### Description of the task
Could you transcribe all of the data word for word?

--------

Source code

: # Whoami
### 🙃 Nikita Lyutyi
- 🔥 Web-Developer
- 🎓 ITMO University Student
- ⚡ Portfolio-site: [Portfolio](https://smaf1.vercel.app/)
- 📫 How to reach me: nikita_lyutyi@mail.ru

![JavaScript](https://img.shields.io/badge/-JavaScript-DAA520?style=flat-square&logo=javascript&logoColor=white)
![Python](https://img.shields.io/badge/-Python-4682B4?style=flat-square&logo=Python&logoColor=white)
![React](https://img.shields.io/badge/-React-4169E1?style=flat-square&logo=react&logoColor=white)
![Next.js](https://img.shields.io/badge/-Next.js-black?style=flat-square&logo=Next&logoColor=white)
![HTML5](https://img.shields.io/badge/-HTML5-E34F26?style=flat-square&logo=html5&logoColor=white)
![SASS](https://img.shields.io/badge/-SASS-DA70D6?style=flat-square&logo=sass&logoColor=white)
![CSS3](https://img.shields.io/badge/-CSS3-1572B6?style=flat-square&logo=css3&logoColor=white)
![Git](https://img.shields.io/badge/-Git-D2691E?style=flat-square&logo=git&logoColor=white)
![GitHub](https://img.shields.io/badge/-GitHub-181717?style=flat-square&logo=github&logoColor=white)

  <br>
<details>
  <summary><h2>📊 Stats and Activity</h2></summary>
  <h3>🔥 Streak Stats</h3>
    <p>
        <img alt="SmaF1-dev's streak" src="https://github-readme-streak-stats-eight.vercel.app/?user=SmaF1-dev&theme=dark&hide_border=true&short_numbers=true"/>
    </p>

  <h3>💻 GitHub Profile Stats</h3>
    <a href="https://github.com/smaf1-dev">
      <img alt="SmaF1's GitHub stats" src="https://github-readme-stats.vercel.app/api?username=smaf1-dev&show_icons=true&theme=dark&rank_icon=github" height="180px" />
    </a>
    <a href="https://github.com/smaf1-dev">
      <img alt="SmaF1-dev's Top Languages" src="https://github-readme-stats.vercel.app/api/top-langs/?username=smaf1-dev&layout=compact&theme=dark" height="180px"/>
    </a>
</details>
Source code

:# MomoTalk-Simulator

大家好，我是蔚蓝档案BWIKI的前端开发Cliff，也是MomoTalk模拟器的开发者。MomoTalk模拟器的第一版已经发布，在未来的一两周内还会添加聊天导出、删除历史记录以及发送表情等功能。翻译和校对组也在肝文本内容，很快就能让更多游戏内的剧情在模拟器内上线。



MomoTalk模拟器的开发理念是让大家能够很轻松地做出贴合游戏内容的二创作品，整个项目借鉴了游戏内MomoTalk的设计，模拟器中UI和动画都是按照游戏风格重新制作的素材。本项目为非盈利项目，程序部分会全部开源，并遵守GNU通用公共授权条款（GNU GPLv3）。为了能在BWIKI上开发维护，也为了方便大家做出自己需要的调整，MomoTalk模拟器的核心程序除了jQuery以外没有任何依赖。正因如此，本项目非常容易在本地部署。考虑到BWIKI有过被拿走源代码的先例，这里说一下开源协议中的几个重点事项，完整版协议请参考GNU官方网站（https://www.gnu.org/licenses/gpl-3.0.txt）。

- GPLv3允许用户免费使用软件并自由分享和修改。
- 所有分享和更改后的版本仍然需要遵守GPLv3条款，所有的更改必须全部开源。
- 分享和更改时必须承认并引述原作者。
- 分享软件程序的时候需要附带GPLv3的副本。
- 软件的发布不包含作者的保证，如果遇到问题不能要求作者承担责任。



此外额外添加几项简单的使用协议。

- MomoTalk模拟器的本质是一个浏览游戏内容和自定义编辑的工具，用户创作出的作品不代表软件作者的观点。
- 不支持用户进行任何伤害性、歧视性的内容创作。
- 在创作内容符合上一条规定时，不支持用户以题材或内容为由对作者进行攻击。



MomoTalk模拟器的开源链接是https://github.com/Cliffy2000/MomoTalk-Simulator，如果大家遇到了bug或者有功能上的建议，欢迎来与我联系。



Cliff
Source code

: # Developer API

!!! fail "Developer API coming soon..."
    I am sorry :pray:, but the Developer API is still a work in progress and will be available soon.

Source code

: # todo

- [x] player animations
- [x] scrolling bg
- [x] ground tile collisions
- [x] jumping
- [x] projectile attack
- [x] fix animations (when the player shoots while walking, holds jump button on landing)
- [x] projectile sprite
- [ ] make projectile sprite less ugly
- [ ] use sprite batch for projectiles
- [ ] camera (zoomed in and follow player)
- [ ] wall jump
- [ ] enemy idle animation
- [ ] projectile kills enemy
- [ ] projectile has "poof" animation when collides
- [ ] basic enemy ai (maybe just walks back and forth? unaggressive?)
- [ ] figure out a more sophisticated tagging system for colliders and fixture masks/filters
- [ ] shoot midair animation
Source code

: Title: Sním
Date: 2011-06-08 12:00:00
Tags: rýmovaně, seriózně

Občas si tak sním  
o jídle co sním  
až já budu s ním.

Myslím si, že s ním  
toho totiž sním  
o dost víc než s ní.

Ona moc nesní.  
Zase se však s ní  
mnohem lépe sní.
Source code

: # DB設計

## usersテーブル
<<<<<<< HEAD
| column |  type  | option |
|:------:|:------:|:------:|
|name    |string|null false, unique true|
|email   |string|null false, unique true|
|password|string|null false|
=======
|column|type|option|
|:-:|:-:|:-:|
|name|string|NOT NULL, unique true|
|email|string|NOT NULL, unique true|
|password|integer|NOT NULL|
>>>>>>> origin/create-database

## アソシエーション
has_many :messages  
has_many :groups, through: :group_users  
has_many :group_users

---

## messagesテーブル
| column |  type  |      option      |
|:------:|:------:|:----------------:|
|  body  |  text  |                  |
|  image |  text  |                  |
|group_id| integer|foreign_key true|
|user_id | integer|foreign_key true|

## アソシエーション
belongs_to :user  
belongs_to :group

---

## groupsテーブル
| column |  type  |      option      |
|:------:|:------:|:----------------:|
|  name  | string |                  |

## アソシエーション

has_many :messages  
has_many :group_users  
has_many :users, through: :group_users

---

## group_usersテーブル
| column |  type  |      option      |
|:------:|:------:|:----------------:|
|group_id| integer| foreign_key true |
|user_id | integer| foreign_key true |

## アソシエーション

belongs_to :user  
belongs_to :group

--------

### Response
Source code

: # Whoami
### 🙃 Nikita Lyutyi
- 🔥 Web-Developer
- 🎓 ITMO University Student
- ⚡ Portfolio-site: [Portfolio](https://smaf1.vercel.app/)
- 📫 How to reach me: nikita_lyutyi@mail.ru

![JavaScript](https://img.shields.io/badge/-JavaScript-DAA520?style=flat-square&logo=javascript&logoColor=white)
![Python](https://img.shields.io/badge/-Python-4682B4?style=flat-square&logo=Python&logoColor=white)
![React](https://img.shields.io/badge/-React-4169E1?style=flat-square&logo=react&logoColor=white)
![Next.js](https://img.shields.io/badge/-Next.js-black?style=flat-square&logo=Next&logoColor=white)
![HTML5](https://img.shields.io/badge/-HTML5-E34F26?style=flat-square&logo=html5&logoColor=white)
![SASS](https://img.shields.io/badge/-SASS-DA70D6?style=flat-square&logo=sass&logoColor=white)
![CSS3](https://img.shields.io/badge/-CSS3-1572B6?style=flat-square&logo=css3&logoColor=white)
![Git](https://img.shields.io/badge/-Git-D2691E?style=flat-square&logo=git&logoColor=white)
![GitHub](https://img.shields.io/badge/-GitHub-181717?style=flat-square&logo=github&logoColor=white)

  <br>
<details>
  <summary><h2>📊 Stats and Activity</h2></summary>
  <h3>🔥 Streak Stats</h3>
    <p>
        <img alt="SmaF1-dev's streak" src="https://github-readme-streak-stats-eight.vercel.app/?user=SmaF1-dev&theme=dark&hide_border=true&short_numbers=true"/>
    </p>

  <h3>💻 GitHub Profile Stats</h3>
    <a href="https://github.com/smaf1-dev">
      <img alt="SmaF1's GitHub stats" src="https://github-readme-stats.vercel.app/api?username=smaf1-dev&show_icons=true&theme=dark&rank_icon=github" height="180px" />
    </a>
    <a href="https://github.com/smaf1-dev">
      <img alt="SmaF1-dev's Top Languages" src="https://github-readme-stats.vercel.app/api/top-langs/?username=smaf1-dev&layout=compact&theme=dark" height="180px"/>
    </a>
</details>
Source code

:# MomoTalk-Simulator

大家好，我是蔚蓝档案BWIKI的前端开发Cliff，也是MomoTalk模拟器的开发者。MomoTalk模拟器的第一版已经发布，在未来的一两周内还会添加聊天导出、删除历史记录以及发送表情等功能。翻译和校对组也在肝文本内容，很快就能让更多游戏内的剧情在模拟器内上线。



MomoTalk模拟器的开发理念是让大家能够很轻松地做出贴合游戏内容的二创作品，整个项目借鉴了游戏内MomoTalk的设计，模拟器中UI和动画都是按照游戏风格重新制作的素材。本项目为非盈利项目，程序部分会全部开源，并遵守GNU通用公共授权条款（GNU GPLv3）。为了能在BWIKI上开发维护，也为了方便大家做出自己需要的调整，MomoTalk模拟器的核心程序除了jQuery以外没有任何依赖。正因如此，本项目非常容易在本地部署。考虑到BWIKI有过被拿走源代码的先例，这里说一下开源协议中的几个重点事项，完整版协议请参考GNU官方网站（https://www.gnu.org/licenses/gpl-3.0.txt）。

- GPLv3允许用户免费使用软件并自由分享和修改。
- 所有分享和更改后的版本仍然需要遵守GPLv3条款，所有的更改必须全部开源。
- 分享和更改时必须承认并引述原作者。
- 分享软件程序的时候需要附带GPLv3的副本。
- 软件的发布不包含作者的保证，如果遇到问题不能要求作者承担责任。



此外额外添加几项简单的使用协议。

- MomoTalk模拟器的本质是一个浏览游戏内容和自定义编辑的工具，用户创作出的作品不代表软件作者的观点。
- 不支持用户进行任何伤害性、歧视性的内容创作。
- 在创作内容符合上一条规定时，不支持用户以题材或内容为由对作者进行攻击。



MomoTalk模拟器的开源链接是https://github.com/Cliffy2000/MomoTalk-Simulator，如果大家遇到了bug或者有功能上的建议，欢迎来与我联系。



Cliff
Source code

: # Developer API

!!! fail "Developer API coming soon..."
    I am sorry :pray:, but the Developer API is still a work in progress and will be available soon.

Source code

: # todo

- [x] player animations
- [x] scrolling bg
- [x] ground tile collisions
- [x] jumping
- [x] projectile attack
- [x] fix animations (when the player shoots while walking, holds jump button on landing)
- [x] projectile sprite
- [ ] make projectile sprite less ugly
- [ ] use sprite batch for projectiles
- [ ] camera (zoomed in and follow player)
- [ ] wall jump
- [ ] enemy idle animation
- [ ] projectile kills enemy
- [ ] projectile has "poof" animation when collides
- [ ] basic enemy ai (maybe just walks back and forth? unaggressive?)
- [ ] figure out a more sophisticated tagging system for colliders and fixture masks/filters
- [ ] shoot midair animation
Source code

: Title: Sním
Date: 2011-06-08 12:00:00
Tags: rýmovaně, seriózně

Občas si tak sním  
o jídle co sním  
až já budu s ním.

Myslím si, že s ním  
toho totiž sním  
o dost víc než s ní.

Ona moc nesní.  
Zase se však s ní  
mnohem lépe sní.
Source code

: # DB設計

## usersテーブル
<<<<<<< HEAD
| column |  type  | option |
|:------:|:------:|:------:|
|name    |string|null false, unique true|
|email   |string|null false, unique true|
|password|string|null false|
=======
|column|type|option|
|:-:|:-:|:-:|
|name|string|NOT NULL, unique true|
|email|string|NOT NULL, unique true|
|password|integer|NOT NULL|
>>>>>>> origin/create-database

## アソシエーション
has_many :messages  
has_many :groups, through: :group_users  
has_many :group_users

---

## messagesテーブル
| column |  type  |      option      |
|:------:|:------:|:----------------:|
|  body  |  text  |                  |
|  image |  text  |                  |
|group_id| integer|foreign_key true|
|user_id | integer|foreign_key true|

## アソシエーション
belongs_to :user  
belongs_to :group

---

## groupsテーブル
| column |  type  |      option      |
|:------:|:------:|:----------------:|
|  name  | string |                  |

## アソシエーション

has_many :messages  
has_many :group_users  
has_many :users, through: :group_users

---

## group_usersテーブル
| column |  type  |      option      |
|:------:|:------:|:----------------:|
|group_id| integer| foreign_key true |
|user_id | integer| foreign_key true |

## アソシエーション

belongs_to :user  
belongs_to :group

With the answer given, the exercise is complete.